Her voice was only half-playful. There was a shade of sadness in it. Christian must have divined her thoughts, for he said:
“Do not let us quarrel over Signor Bruno. I dare say I am wrong altogether.”
She looked slowly round. Her eyes rested on the dark surface of the water, where the shadows lay deep and still; then she raised them to the trees, clearly outlined against the sky.
“I suppose that such practical, matter-of-fact people as you are proof against mere outward influences.”

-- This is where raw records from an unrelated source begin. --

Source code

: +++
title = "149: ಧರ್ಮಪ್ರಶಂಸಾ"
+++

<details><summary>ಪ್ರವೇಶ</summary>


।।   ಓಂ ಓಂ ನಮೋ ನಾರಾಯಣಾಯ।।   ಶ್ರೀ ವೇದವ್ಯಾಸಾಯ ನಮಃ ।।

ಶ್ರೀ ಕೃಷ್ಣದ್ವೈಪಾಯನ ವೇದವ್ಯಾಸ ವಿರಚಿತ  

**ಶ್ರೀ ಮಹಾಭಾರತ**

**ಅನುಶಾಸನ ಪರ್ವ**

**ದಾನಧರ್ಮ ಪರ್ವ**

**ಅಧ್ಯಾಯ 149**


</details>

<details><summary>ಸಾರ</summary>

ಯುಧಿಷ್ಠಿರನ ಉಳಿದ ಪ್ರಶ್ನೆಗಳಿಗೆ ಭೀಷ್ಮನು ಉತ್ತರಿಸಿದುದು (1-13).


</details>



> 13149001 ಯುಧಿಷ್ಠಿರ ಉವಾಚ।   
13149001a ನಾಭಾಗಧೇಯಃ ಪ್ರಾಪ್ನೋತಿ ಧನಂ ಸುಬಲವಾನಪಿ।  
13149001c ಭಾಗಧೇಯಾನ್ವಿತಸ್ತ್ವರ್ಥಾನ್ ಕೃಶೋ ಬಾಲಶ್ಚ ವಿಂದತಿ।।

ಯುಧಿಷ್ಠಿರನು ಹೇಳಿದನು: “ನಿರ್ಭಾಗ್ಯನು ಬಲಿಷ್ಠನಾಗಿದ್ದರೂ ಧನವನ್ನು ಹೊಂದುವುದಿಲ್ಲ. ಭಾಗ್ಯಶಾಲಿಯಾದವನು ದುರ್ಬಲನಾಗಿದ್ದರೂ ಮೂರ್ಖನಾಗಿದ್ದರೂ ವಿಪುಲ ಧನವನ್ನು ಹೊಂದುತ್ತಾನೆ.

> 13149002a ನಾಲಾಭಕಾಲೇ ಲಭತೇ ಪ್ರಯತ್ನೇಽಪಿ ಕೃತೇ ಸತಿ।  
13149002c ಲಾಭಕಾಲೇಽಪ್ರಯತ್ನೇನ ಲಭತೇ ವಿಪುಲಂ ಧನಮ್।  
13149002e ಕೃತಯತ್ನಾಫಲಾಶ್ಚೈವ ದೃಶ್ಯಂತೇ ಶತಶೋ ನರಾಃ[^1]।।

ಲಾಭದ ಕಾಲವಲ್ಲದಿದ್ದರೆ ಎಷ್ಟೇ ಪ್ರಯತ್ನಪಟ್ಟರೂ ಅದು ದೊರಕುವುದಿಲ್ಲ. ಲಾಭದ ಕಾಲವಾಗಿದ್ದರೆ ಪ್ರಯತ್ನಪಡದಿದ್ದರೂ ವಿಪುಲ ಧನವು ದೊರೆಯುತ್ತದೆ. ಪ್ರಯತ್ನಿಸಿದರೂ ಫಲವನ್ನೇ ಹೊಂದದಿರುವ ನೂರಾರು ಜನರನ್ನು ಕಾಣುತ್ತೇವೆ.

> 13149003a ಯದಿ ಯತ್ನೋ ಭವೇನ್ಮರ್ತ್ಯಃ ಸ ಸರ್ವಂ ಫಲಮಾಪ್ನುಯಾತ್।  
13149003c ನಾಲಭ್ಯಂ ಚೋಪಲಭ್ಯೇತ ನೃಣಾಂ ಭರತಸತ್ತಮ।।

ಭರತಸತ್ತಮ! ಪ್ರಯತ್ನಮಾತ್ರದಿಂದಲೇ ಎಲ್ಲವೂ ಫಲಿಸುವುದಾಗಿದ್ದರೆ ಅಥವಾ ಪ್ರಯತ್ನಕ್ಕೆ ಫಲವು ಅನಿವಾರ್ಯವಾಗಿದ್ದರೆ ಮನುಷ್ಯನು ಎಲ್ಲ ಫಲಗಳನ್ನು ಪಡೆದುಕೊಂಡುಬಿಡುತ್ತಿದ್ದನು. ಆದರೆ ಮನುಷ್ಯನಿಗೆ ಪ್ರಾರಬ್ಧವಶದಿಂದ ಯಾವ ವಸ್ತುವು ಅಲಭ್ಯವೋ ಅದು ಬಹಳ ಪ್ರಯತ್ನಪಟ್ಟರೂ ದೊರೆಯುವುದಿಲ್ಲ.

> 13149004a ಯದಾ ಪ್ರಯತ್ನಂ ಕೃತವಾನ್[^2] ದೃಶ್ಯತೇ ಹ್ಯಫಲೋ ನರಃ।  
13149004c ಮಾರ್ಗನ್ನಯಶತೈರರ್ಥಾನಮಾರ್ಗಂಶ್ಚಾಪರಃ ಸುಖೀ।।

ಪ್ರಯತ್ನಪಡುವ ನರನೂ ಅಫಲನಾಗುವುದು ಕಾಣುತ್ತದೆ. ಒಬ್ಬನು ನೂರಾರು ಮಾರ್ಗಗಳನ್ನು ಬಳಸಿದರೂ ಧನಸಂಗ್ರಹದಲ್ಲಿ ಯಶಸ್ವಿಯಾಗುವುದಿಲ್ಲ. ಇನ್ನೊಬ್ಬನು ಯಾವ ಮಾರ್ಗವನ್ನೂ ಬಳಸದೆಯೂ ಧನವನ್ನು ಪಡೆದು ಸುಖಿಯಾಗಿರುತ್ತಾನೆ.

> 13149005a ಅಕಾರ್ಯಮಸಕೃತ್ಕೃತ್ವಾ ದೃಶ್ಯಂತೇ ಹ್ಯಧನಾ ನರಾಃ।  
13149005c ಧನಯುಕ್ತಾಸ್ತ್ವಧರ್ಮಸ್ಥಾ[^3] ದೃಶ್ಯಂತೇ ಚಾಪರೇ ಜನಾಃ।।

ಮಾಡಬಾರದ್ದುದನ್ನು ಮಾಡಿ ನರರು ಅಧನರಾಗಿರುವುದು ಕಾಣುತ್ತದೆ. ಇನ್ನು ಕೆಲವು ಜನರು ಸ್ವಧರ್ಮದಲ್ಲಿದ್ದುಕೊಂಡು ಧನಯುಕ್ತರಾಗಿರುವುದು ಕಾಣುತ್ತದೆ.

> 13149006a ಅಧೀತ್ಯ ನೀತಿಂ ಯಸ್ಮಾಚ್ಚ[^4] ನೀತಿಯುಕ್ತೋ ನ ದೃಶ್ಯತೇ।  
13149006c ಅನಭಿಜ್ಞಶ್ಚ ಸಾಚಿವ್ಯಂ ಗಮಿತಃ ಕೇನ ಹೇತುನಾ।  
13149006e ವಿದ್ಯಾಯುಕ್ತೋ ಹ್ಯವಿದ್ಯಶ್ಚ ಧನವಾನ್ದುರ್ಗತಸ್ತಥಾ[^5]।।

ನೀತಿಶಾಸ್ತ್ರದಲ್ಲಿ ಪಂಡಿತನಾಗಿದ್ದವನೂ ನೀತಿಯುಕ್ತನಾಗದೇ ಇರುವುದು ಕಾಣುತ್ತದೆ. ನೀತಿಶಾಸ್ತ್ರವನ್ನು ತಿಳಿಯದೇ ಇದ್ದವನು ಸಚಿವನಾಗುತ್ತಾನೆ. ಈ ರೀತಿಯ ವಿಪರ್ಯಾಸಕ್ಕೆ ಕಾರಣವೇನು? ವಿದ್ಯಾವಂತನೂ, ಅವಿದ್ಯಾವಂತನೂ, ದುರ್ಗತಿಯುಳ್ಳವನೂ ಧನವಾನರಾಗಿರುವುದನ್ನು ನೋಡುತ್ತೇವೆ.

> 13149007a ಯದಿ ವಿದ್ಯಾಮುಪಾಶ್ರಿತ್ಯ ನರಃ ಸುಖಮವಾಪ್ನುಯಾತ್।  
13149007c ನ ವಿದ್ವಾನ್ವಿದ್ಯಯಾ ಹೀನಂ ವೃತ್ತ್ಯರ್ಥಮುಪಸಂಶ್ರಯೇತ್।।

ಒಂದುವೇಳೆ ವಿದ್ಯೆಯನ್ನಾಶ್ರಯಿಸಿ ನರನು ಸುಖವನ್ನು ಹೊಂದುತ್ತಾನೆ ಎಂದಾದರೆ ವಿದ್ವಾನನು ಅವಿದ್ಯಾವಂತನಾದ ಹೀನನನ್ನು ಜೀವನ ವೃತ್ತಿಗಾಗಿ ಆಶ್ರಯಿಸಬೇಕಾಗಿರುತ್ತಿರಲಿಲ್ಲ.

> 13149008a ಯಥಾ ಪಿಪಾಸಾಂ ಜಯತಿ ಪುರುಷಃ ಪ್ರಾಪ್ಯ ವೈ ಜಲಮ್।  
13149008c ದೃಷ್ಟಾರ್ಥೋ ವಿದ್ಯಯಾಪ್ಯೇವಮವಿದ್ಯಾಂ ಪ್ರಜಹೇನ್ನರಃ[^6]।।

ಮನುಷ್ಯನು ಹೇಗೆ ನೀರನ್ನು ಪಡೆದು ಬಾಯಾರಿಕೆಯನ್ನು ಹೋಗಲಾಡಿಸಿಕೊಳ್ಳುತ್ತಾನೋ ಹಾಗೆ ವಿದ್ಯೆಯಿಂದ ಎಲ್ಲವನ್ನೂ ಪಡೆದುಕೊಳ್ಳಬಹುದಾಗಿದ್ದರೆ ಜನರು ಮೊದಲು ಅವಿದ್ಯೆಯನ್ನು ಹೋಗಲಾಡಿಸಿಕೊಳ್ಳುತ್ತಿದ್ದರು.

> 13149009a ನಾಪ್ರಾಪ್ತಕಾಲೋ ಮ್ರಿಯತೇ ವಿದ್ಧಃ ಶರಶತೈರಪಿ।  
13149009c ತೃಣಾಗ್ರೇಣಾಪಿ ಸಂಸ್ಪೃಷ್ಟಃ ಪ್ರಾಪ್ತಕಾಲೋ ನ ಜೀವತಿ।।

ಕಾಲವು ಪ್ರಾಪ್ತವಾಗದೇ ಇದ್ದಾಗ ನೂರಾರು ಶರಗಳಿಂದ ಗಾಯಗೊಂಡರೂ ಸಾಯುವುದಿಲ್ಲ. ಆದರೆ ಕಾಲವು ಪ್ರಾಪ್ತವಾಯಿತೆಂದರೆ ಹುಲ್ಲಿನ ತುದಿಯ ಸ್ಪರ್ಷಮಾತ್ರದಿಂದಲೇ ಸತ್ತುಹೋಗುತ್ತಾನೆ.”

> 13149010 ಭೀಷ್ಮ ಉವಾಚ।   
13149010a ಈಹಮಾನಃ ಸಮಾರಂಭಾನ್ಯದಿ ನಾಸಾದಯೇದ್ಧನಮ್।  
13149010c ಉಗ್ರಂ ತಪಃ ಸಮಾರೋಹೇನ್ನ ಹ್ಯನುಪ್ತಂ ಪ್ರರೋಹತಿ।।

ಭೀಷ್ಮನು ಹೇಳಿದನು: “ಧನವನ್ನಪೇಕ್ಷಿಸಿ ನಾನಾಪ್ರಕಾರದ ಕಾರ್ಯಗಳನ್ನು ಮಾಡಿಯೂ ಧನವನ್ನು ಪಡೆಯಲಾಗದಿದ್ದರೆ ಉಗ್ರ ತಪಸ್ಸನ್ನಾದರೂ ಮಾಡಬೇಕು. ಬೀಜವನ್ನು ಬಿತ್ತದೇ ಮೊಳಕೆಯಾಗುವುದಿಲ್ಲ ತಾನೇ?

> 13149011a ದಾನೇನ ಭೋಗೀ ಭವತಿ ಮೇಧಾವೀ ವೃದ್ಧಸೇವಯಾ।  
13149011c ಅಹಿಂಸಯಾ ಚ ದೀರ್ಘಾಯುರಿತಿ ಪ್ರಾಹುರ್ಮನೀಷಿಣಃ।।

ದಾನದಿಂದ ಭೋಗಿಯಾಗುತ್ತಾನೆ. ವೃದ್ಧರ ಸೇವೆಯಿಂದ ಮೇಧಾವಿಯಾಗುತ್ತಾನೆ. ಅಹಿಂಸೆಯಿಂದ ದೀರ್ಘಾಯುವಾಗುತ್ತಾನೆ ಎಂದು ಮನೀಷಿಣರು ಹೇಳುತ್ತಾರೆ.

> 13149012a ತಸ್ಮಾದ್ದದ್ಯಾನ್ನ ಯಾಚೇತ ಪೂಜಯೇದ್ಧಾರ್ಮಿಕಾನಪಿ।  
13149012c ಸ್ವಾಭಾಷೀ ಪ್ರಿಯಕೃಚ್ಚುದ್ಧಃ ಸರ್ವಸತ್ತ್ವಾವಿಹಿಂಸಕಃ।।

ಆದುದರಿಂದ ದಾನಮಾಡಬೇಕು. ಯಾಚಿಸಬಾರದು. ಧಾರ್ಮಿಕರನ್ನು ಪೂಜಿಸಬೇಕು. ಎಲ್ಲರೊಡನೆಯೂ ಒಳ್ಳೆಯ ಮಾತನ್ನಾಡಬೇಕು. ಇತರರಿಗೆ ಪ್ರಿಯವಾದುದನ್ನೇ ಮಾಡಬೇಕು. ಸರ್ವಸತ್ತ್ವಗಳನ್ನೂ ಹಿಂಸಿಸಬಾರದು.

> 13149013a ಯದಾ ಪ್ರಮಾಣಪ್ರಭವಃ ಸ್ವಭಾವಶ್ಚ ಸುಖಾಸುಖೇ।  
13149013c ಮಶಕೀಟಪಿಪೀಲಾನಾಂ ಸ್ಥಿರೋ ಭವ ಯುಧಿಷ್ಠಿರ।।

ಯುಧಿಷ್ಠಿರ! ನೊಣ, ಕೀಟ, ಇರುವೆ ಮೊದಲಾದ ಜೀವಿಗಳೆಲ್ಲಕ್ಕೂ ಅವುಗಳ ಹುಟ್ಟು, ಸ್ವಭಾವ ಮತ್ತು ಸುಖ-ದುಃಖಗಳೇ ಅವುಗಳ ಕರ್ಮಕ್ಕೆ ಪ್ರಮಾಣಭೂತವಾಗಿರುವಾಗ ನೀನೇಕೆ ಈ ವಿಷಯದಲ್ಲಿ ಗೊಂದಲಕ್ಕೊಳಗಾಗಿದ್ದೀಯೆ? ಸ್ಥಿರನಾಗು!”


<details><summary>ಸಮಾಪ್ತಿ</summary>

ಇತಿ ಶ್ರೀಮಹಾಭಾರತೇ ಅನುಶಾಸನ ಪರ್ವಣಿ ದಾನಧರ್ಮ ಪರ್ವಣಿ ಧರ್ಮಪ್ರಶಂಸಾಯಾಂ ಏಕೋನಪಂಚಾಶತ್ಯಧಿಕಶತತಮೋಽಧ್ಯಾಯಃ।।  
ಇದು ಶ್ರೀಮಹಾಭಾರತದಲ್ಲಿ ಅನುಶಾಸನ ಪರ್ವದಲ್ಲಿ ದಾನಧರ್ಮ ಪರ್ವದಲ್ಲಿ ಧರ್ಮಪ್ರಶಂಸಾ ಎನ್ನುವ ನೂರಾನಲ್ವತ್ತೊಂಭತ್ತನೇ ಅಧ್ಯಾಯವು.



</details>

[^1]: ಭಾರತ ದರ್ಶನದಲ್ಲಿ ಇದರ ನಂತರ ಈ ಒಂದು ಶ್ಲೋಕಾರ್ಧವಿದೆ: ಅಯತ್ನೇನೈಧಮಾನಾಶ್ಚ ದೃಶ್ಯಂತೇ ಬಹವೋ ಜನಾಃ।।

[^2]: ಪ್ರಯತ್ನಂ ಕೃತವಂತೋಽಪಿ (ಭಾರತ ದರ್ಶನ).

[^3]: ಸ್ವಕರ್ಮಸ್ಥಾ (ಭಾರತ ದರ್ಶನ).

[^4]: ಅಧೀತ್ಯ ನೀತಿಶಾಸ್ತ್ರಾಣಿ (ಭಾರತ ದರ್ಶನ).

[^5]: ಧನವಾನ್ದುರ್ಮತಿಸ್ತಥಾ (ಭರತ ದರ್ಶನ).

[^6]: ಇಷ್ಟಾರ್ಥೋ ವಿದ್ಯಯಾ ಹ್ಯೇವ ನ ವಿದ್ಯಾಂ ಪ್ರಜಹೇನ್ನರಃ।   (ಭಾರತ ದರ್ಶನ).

“So I used to imagine, but I am beginning to find that outward things are very important after all. In London it seemed only natural that every one should live in a hurry, with no time for thought, pushing forward and trying to outstrip their neighbours; but in the country it seems that things are different. Intellectual people live quiet, thoughtful, and even dreamy lives. They get through somehow without seeing the necessity for doing something—trying to be something that their neighbours cannot be—and no doubt they are happier for it. I am beginning to see how they are content to go on with their uneventful lives from year to year until the end even comes without a shock.”
“But you yourself would never reach that stage, Christian.”
“No, no, Hilda. I can understand it in others, but for me it is different. I have tasted too deeply of the other life. I should get restless——”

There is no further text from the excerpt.